問題児はしれっと提出物を出すし、居眠りしていたやつが内職で塾の宿題をやり出す。志望校を訪ねあう会話にはプライドと自虐が激しく顔を覗かせる。
牧歌的だった田舎の中学の雰囲気は、一気に社会の縮図になった。
裕也はK高校に、C判定からギリギリ合格。
俺は家から20分の都立に軟着陸した。
高1五月のGWに、俺と裕也はK高校周辺に遊びに行った。
「昨日染めたんだ」
真っ黒だった裕也の頭に、赤いハイライトがかかっていた。
「似合わねえな」
「まあ、昨日染めたばっかだしな」
スタバに入った。俺が安いラテを頼んだあとに、裕也は平然と期間限定のフラペチーノの名を言って、慣れた様子で会計した。
二人並んで座る。
大通りに面したガラス張りの席だ。行きかう車の音に頭がかき乱された。
裕也は、軽音部に入ったらしい。
彼の近況を尋ねたが、話は正直おもしろくなかった。
高校生活、生徒のレベルが高い、青春、部活も勉強も全力、大学受験、難関国公立、早慶、東大が何人。
学校説明会で聞いたことの繰り返しか?
もう大学受験は始まっているのだと言った。
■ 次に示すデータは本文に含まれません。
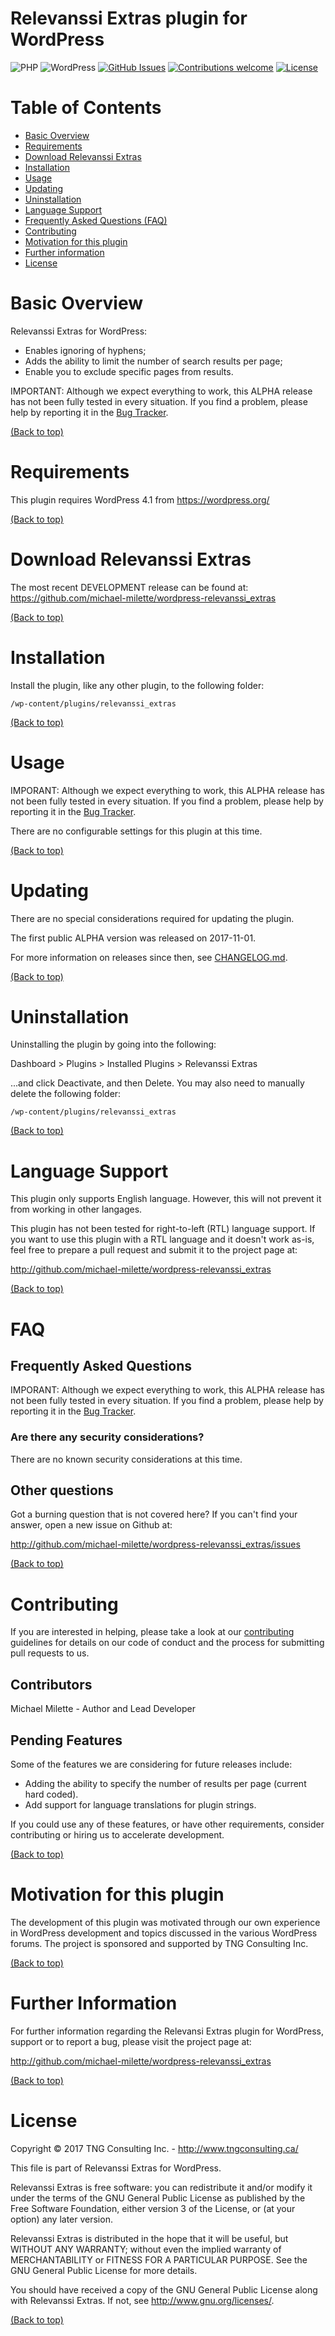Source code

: Relevanssi Extras plugin for WordPress
======================================
![PHP](https://img.shields.io/badge/PHP-v5.6%20%2F%20v7.0%20%2F%20v7.1-blue.svg)
![WordPress](https://img.shields.io/badge/WordPress-v4.1%20to%20v4.8-blue.svg)
[![GitHub Issues](https://img.shields.io/github/issues/michael-milette/wordpress-relevanssi_extras.svg)](https://github.com/michael-milette/wordpress-relevanssi_extras/issues)
[![Contributions welcome](https://img.shields.io/badge/contributions-welcome-green.svg)](#contributing)
[![License](https://img.shields.io/badge/License-GPL%20v3-blue.svg)](#license)

# Table of Contents

- [Basic Overview](#basic-overview)
- [Requirements](#requirements)
- [Download Relevanssi Extras](#download-relevanssi-extras)
- [Installation](#installation)
- [Usage](#usage)
- [Updating](#updating)
- [Uninstallation](#uninstallation)
- [Language Support](#language-support)
- [Frequently Asked Questions (FAQ)](#faq)
- [Contributing](#contributing)
- [Motivation for this plugin](#motivation-for-this-plugin)
- [Further information](#further-information)
- [License](#license)

# Basic Overview

Relevanssi Extras for WordPress:

* Enables ignoring of hyphens;
* Adds the ability to limit the number of search results per page;
* Enable you to exclude specific pages from results.

IMPORTANT: Although we expect everything to work, this ALPHA release has not been fully tested in every situation. If you find a problem, please help by reporting it in the [Bug Tracker](http://github.com/michael-milette/wordpress-relevanssi_extras/issues).

[(Back to top)](#table-of-contents)

# Requirements

This plugin requires WordPress 4.1 from https://wordpress.org/

[(Back to top)](#table-of-contents)

# Download Relevanssi Extras

The most recent DEVELOPMENT release can be found at:
https://github.com/michael-milette/wordpress-relevanssi_extras

[(Back to top)](#table-of-contents)

# Installation

Install the plugin, like any other plugin, to the following folder:

    /wp-content/plugins/relevanssi_extras

[(Back to top)](#table-of-contents)

# Usage

IMPORANT: Although we expect everything to work, this ALPHA release has not been fully tested in every situation. If you find a problem, please help by reporting it in the [Bug Tracker](http://github.com/michael-milette/wordpress-relevanssi_extras/issues).

There are no configurable settings for this plugin at this time.

[(Back to top)](#table-of-contents)

# Updating

There are no special considerations required for updating the plugin.

The first public ALPHA version was released on 2017-11-01.

For more information on releases since then, see
[CHANGELOG.md](https://github.com/michael-milette/wordpress-relevanssi_extras/blob/master/CHANGELOG.md).

[(Back to top)](#table-of-contents)

# Uninstallation

Uninstalling the plugin by going into the following:

Dashboard > Plugins > Installed Plugins > Relevanssi Extras

...and click Deactivate, and then Delete. You may also need to manually delete the following folder:

    /wp-content/plugins/relevanssi_extras

[(Back to top)](#table-of-contents)

# Language Support

This plugin only supports English language. However, this will not prevent it from working in other langages.

This plugin has not been tested for right-to-left (RTL) language support.
If you want to use this plugin with a RTL language and it doesn't work as-is,
feel free to prepare a pull request and submit it to the project page at:

http://github.com/michael-milette/wordpress-relevanssi_extras

[(Back to top)](#table-of-contents)

# FAQ

## Frequently Asked Questions

IMPORANT: Although we expect everything to work, this ALPHA release has not been fully tested in every situation. If you find a problem, please help by reporting it in the [Bug Tracker](http://github.com/michael-milette/wordpress-relevanssi_extras/issues).

### Are there any security considerations?

There are no known security considerations at this time.

## Other questions

Got a burning question that is not covered here? If you can't find your answer, open a new issue on Github at:

http://github.com/michael-milette/wordpress-relevanssi_extras/issues

[(Back to top)](#table-of-contents)

# Contributing

If you are interested in helping, please take a look at our [contributing](https://github.com/michael-milette/wordpress-relevanssi_extras/blob/master/CONTRIBUTING.md) guidelines for details on our code of conduct and the process for submitting pull requests to us.

## Contributors

Michael Milette - Author and Lead Developer

## Pending Features

Some of the features we are considering for future releases include:

* Adding the ability to specify the number of results per page (current hard coded).
* Add support for language translations for plugin strings.

If you could use any of these features, or have other requirements, consider contributing or hiring us to accelerate development.

[(Back to top)](#table-of-contents)

# Motivation for this plugin

The development of this plugin was motivated through our own experience in WordPress development and topics discussed in the various WordPress forums. The project is sponsored and supported by TNG Consulting Inc.

[(Back to top)](#table-of-contents)

# Further Information

For further information regarding the Relevansi Extras plugin for WordPress, support or to report a bug, please visit the project page at:

http://github.com/michael-milette/wordpress-relevanssi_extras

[(Back to top)](#table-of-contents)

# License

Copyright © 2017 TNG Consulting Inc. - http://www.tngconsulting.ca/

This file is part of Relevanssi Extras for WordPress.

Relevanssi Extras is free software: you can redistribute it and/or modify
it under the terms of the GNU General Public License as published by
the Free Software Foundation, either version 3 of the License, or
(at your option) any later version.

Relevanssi Extras is distributed in the hope that it will be useful,
but WITHOUT ANY WARRANTY; without even the implied warranty of
MERCHANTABILITY or FITNESS FOR A PARTICULAR PURPOSE.  See the
GNU General Public License for more details.

You should have received a copy of the GNU General Public License
along with Relevanssi Extras.  If not, see <http://www.gnu.org/licenses/>.

[(Back to top)](#table-of-contents)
高校生活楽しんだやつが大学受験に勝つのだと言った。
「お前は学校楽しいか?」
「まあまあだよ」
「じゃあ、大学で逆転しろよ。俺と一緒に東大目指そうぜ」
たぶん彼は、半分本気だった。
彼の口ぶりに、青いな、と思ったことを覚えている。
俺が地獄の夏期講習で折られた夢とプライドと自意識を、彼はまだ持っていた。
まだ青くて刺々しい自尊心を、K高校は上手くくすぐったのだろう。
さっき駅前のビルに消えて行った、灰色のスウェット姿を思い出す。
彼はきっと、鋭く育った自分の青い棘にぐさりと刺されたのだと思う。
高校に通えなくなってから、傷口の出血に気づいたのかもしれない。
君はもう、理解しただろうか。
逆転合格が似合うやつと、そうでないやつがいること。
華やかな都会のオフィスビルが似合うやつと、田舎で友達とゲームしているのが似合うやつがいることを。
Fin.
※この作品はフィクションです。実在の人物・地域・学校・店舗とは関係がありません。